The implementation of 'deviation' above might be less-optimal vastly larger matrices. For one thing, Slope One doesn't really *need* a utility matrix, though it's easier from one. One could readily compute deviation from the list of ratings, though I don't know a fast way to do this.

In [10]:
def predict_one(M, mask, dev, counts, u, j, weighted = False):
    m,n = M.shape
    # S_u is a mask over M's columns for items user 'u' rated:
    S_u = mask[u, :]
    if weighted:
        # In 'Weighted Slope One', we sum over everything user 'u' rated,
        # regardless of whether other users rated both this and item j:
        S_u[j] = False
        c_j = counts[j, S_u]
        devs = dev[j, S_u]
        u = M[u, S_u]
        return ((devs + u) * c_j).sum() / max(1.0, c_j.sum())
    else:
        # In the 'Slope One' formula we are summing over R_j, which is:
        # Every item 'i' (i != j), such that: user 'u' rated item 'i', and
        # at least one other user rated both item 'i' and item 'j'.
        # Below we compute this likewise as a mask over M's columns:
        R_j = S_u * (counts[u, :] > 0)
        R_j[j] = False
        u = M[u, R_j].sum()
        devs = dev[j, R_j].sum()
        card = max(1.0, R_j.sum())
        return (u + devs) / card

In [11]:
def predict(M, mask, dev, counts, dataframe, weighted=False):
    err_mae = 0
    err_rms = 0
    for row in dataframe.itertuples():
        p = predict_one(M, mask, dev, counts,
                        row.user_id, row.movie_id, weighted=weighted)
        err_mae += np.abs(p - row.rating)
        err_rms += np.square(p - row.rating)
    err_mae = err_mae / len(dataframe)
    err_rms = np.sqrt(err_rms / len(dataframe))
    return err_mae, err_rms

In [12]:
# Compute deviation (which is basically our model) from training:
dev, counts = deviation(ml_mat_train, ml_mask_train)

In [13]:
err_mae_train, err_rms_train = predict(ml_mat_train, ml_mask_train, dev, counts, ml_train)
err_mae_test,  err_rms_test  = predict(ml_mat_test,  ml_mask_test,  dev, counts, ml_test)

In [14]:
print("Training error: MAE={}, RMS={}".format(err_mae_train, err_rms_train))
print("Testing error: MAE={}, RMS={}".format(err_mae_test, err_rms_test))

Training error: MAE=0.6655537410406179, RMS=0.8512228253964512
Testing error: MAE=0.7543173167845862, RMS=0.9626572451178984


### Weighted Slope One

In [15]:
err_mae_train, err_rms_train = predict(ml_mat_train, ml_mask_train, dev, counts, ml_train, True)
err_mae_test,  err_rms_test  = predict(ml_mat_test,  ml_mask_test,  dev, counts, ml_test,  True)
# why must I pass both dataframe and matrix?

In [16]:
print("Training error: MAE={}, RMS={}".format(err_mae_train, err_rms_train))
print("Testing error: MAE={}, RMS={}".format(err_mae_test, err_rms_test))

Training error: MAE=0.7383013392450227, RMS=0.9839407186975825
Testing error: MAE=0.8959770441268928, RMS=1.2432122955992078


## "SVD" based algorithm

References on this can be found in a few places.  [SVD](https://surprise.readthedocs.io/en/stable/matrix_factorization.html#surprise.prediction_algorithms.matrix_factorization.SVD) in Surprise gives enough formulas to implement from.

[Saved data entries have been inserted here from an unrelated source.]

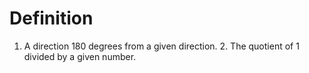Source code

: # Definition

1.  A direction 180 degrees from a given direction. 2. The quotient of 1
    divided by a given number.
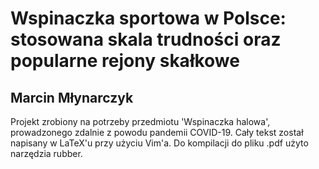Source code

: # Wspinaczka sportowa w Polsce: stosowana skala trudności oraz popularne rejony skałkowe
## Marcin Młynarczyk
Projekt zrobiony na potrzeby przedmiotu 'Wspinaczka halowa', prowadzonego zdalnie z powodu pandemii COVID-19.
Cały tekst został napisany w LaTeX'u przy użyciu Vim'a. Do kompilacji do pliku .pdf użyto narzędzia rubber.
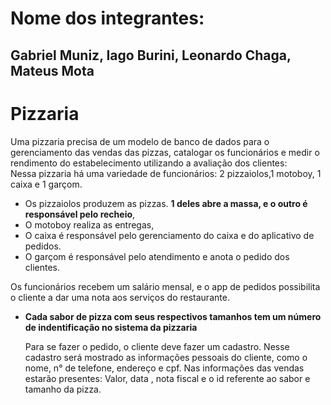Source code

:# Nome dos integrantes:
## Gabriel Muniz, Iago Burini, Leonardo Chaga, Mateus Mota


# Pizzaria
Uma pizzaria precisa de um modelo de banco de dados para o gerenciamento das vendas das pizzas, catalogar os funcionários e medir o rendimento do estabelecimento utilizando a avaliação dos clientes: <br>
Nessa pizzaria há uma variedade de funcionários:
2 pizzaiolos,1 motoboy, 1 caixa e 1 garçom.

- Os pizzaiolos produzem as pizzas. <b>1 deles abre a massa, e o outro é responsável pelo recheio</b>, <br> 
- O motoboy realiza as entregas, <br>
- O caixa é responsável pelo gerenciamento do caixa e do aplicativo de pedidos. <br>
- O garçom é responsável pelo atendimento e anota o pedido dos clientes. <br>
 
Os funcionários recebem um salário mensal, e o app de pedidos possibilita o cliente a dar uma nota aos serviços do restaurante. <br>

  
- <b>Cada sabor de pizza com seus respectivos tamanhos tem um número de indentificação no sistema da pizzaria</b> <br> 
  
  Para se fazer o pedido, o cliente deve fazer um cadastro. Nesse cadastro será mostrado as informações pessoais do cliente, como o nome, n° de telefone, endereço e cpf. Nas informações das vendas estarão presentes: Valor, data , nota fiscal e o id referente ao sabor e tamanho da pizza.

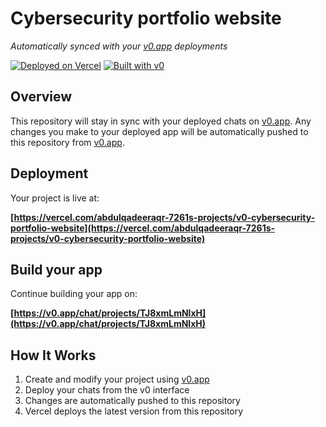 # Cybersecurity portfolio website

*Automatically synced with your [v0.app](https://v0.app) deployments*

[![Deployed on Vercel](https://img.shields.io/badge/Deployed%20on-Vercel-black?style=for-the-badge&logo=vercel)](https://vercel.com/abdulqadeeraqr-7261s-projects/v0-cybersecurity-portfolio-website)
[![Built with v0](https://img.shields.io/badge/Built%20with-v0.app-black?style=for-the-badge)](https://v0.app/chat/projects/TJ8xmLmNlxH)

## Overview

This repository will stay in sync with your deployed chats on [v0.app](https://v0.app).
Any changes you make to your deployed app will be automatically pushed to this repository from [v0.app](https://v0.app).

## Deployment

Your project is live at:

**[https://vercel.com/abdulqadeeraqr-7261s-projects/v0-cybersecurity-portfolio-website](https://vercel.com/abdulqadeeraqr-7261s-projects/v0-cybersecurity-portfolio-website)**

## Build your app

Continue building your app on:

**[https://v0.app/chat/projects/TJ8xmLmNlxH](https://v0.app/chat/projects/TJ8xmLmNlxH)**

## How It Works

1. Create and modify your project using [v0.app](https://v0.app)
2. Deploy your chats from the v0 interface
3. Changes are automatically pushed to this repository
4. Vercel deploys the latest version from this repository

Simon Funk's post [Netflix Update: Try This at Home](http://sifter.org/~simon/journal/20061211.html) is an excellent overview of the rationale and of some practical concerns on how to run this on the much larger Netflix dataset (100,000,000 ratings, instead of 100,000). The paywalled article [Matrix Factorization Techniques for Recommender Systems](http://ieeexplore.ieee.org/abstract/document/5197422/) gives a little background from a higher level.

It is also a fairly simple algorithm, but its naming (or lack thereof) is a little confusing. Despite being called an "SVD" algorithm, it doesn't exactly compute Singular Value Decomposition, but it's SVD-like. It is still more or less a [matrix completion](https://en.wikipedia.org/wiki/Matrix_completion) problem - but it is a bit different from many matrix completion methods that explicitly use SVD, like [altMinSense & altMinComplete](https://arxiv.org/pdf/1212.0467), which [matrix-completion-whirlwind](https://github.com/asberk/matrix-completion-whirlwind/blob/master/matrix_completion_master.ipynb) has an excellent explanation and implementation of.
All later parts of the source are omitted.